Don’t Be a Fool with the Fruit
Fruitfulness, Part 7:
June 2, 2024
Ordinary Time
Pastor Mike
Luke 12:13-21
This is the seventh segment in our preaching series on the biblical theme of fruitfulness. Most recently, we’ve been exploring some of the challenges we face in the fruit-bearing lives that we’re called to lead. So far, we’ve been dealing with the challenge of fear, but this parable of Jesus, unique to the Gospel of Luke, introduces a new challenge, the challenge of pride. Fear is very often at the root of pride; we puff ourselves up or take more than our fair share because we are afraid of not being enough or not having enough. Even so, Jesus brings pride into central focus in his story of the rich farmer, warning us against “many kinds of greed” (Luke 12:15).
We can be greedy with a lot or greedy with a little. Greed is possessiveness, which is a disposition of the heart. Greed is most concerned with getting – getting money, power, stuff. Perhaps it’s because I live with two toddlers, but I feel particularly tuned in to the linguistic expressions of greed. Do you know what greed’s favorite words are? I. Me. Mine.
During his ministry, Dr. Martin Luther King Jr. preached on this parable frequently.
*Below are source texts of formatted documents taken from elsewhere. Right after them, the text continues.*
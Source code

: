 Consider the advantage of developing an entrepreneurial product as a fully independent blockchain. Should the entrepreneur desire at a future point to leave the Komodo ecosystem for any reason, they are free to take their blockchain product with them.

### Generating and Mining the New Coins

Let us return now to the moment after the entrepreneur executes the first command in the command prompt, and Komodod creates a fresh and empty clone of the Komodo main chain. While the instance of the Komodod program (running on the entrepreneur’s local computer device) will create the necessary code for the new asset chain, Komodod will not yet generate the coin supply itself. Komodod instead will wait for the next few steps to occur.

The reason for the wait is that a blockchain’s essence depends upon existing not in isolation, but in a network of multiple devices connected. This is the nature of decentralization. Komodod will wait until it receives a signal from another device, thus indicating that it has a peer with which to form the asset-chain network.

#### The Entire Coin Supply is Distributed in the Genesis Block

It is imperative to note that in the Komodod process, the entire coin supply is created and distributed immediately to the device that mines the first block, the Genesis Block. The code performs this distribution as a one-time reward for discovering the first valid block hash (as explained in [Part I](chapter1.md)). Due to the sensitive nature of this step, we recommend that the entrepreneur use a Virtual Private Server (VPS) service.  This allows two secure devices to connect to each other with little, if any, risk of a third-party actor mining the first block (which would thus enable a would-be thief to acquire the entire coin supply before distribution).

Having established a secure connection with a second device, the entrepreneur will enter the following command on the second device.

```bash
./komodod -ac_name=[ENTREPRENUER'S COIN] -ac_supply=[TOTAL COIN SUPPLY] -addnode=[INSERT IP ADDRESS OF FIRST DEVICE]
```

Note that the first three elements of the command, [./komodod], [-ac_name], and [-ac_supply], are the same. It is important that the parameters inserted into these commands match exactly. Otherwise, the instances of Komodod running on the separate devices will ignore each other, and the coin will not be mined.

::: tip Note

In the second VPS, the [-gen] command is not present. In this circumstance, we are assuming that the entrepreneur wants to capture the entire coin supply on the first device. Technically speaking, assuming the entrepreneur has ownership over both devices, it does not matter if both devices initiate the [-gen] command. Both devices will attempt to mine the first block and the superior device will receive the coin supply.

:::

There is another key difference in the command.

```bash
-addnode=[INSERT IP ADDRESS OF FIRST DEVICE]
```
In one sermon, given to a congregation in 1967 in Chicago, King said this: “Now if you read that parable in the Book of Luke, you will discover that this man utters about 60 words. And do you know that in 60 words he said ‘I’ and ‘my’ more than 15 times? This man was a fool because he said ‘I’ and ‘my’ so much until he lost the capacity to say ‘we’ are ‘our’.”[1]
One of the areas that the I, Me, and My most forcefully exert themselves is in the area of money. In the time of Jesus, a field thick with grain meant financial security. As Christians, how should we behave when we have more resources than we need – even when we are surprised by a sudden onrush of abundance – like this rich man whose fields produced a surplus crop?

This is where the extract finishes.